_Assignment_
Show each line of the records in which the word "ISTA" occurs.
[Raw data Boundary: Start]
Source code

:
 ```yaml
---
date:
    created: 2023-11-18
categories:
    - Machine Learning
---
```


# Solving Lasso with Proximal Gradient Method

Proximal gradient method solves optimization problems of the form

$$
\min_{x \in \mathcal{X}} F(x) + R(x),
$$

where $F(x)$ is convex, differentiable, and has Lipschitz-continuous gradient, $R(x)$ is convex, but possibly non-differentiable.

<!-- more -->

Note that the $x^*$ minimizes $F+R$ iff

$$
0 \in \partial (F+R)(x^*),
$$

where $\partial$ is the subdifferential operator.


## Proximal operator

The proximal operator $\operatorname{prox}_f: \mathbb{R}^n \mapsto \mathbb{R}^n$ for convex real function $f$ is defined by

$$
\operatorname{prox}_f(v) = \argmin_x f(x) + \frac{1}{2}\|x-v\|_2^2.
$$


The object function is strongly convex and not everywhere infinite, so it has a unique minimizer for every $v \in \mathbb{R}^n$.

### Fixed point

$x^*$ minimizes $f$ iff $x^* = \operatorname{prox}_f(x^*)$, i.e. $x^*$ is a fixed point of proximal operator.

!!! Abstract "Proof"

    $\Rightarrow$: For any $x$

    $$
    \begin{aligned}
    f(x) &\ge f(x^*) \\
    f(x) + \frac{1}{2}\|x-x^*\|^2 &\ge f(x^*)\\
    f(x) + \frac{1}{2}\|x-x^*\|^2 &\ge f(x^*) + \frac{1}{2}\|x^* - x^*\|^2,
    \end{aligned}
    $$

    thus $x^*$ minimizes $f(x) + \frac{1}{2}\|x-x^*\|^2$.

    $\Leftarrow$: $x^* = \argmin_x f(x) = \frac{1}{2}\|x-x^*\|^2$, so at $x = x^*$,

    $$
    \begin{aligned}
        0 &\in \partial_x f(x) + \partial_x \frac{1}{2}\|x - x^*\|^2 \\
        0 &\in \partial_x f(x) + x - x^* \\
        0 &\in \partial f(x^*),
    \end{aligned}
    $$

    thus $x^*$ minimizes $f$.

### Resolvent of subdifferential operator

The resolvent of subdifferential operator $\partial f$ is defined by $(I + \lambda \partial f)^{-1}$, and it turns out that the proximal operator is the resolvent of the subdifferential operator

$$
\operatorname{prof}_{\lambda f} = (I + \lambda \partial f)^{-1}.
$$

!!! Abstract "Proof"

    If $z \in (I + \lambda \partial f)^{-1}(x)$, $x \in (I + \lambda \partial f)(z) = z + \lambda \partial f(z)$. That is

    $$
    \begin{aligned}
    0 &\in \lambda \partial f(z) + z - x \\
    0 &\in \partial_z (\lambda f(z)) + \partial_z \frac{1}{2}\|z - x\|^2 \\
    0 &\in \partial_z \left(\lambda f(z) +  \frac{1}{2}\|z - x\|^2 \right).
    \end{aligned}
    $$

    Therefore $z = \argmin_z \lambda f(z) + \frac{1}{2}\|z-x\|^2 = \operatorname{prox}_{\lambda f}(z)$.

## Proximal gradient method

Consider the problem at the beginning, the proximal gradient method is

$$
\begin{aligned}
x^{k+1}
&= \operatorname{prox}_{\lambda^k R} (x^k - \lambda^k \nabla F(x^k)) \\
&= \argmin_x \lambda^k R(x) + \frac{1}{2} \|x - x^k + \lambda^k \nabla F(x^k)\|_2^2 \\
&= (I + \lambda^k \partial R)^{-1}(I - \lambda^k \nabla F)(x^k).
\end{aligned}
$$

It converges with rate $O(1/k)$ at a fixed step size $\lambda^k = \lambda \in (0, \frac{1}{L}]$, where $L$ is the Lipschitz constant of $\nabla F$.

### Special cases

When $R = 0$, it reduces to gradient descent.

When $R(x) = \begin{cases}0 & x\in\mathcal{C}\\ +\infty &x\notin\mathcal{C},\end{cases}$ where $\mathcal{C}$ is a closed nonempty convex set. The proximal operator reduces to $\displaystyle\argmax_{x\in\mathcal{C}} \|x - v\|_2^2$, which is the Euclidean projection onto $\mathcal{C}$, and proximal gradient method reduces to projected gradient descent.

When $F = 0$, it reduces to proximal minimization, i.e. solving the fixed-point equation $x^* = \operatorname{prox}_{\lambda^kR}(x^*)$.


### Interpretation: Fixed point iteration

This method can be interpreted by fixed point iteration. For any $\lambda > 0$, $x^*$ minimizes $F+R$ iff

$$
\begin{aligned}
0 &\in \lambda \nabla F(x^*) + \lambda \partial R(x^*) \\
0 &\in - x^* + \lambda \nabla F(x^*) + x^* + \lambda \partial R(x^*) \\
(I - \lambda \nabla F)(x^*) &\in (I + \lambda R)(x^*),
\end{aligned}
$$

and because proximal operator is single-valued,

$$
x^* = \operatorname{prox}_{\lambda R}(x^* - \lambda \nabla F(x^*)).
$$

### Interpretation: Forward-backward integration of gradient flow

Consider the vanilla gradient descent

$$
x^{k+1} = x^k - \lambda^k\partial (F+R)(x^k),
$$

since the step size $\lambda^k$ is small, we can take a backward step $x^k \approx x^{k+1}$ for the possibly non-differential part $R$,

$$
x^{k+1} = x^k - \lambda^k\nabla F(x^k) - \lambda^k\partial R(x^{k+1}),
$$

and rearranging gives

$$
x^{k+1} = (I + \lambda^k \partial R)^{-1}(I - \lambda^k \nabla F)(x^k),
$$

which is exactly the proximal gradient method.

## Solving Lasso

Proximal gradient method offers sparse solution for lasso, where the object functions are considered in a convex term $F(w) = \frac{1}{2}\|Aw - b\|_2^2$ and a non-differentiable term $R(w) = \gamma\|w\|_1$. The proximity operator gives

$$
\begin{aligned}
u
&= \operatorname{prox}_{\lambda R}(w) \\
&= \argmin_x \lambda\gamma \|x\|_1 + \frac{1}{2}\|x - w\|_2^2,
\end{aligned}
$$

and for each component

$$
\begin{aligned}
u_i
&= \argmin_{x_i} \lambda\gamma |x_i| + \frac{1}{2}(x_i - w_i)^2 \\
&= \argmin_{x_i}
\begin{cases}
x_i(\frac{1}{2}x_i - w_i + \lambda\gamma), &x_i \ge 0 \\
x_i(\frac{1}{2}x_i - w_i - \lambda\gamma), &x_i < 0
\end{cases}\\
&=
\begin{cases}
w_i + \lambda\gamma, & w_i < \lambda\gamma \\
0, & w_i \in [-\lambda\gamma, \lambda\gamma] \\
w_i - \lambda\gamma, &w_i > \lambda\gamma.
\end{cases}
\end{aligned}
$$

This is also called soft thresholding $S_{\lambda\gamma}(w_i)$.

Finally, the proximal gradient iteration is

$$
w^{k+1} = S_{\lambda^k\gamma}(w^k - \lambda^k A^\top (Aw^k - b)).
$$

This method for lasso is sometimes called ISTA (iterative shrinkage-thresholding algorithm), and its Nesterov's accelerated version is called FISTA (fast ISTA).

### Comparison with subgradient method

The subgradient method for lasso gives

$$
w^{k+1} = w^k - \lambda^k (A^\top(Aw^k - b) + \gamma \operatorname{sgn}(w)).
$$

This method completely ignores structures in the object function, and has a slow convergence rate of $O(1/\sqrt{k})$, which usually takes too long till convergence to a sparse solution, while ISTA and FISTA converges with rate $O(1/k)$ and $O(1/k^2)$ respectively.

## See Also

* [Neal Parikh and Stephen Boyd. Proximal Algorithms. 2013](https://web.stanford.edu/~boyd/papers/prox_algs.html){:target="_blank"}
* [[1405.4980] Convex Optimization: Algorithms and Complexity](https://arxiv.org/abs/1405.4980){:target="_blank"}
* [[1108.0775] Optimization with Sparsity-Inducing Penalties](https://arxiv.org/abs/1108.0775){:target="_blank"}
[Raw data Boundary: End]
_Answer to the problem_
This method for lasso is sometimes called ISTA (iterative shrinkage-thresholding algorithm), and its Nesterov's accelerated version is called FISTA (fast ISTA).
This method completely ignores structures in the object function, and has a slow convergence rate of $O(1/\sqrt{k})$, which usually takes too long till convergence to a sparse solution, while ISTA and FISTA converges with rate $O(1/k)$ and $O(1/k^2)$ respectively.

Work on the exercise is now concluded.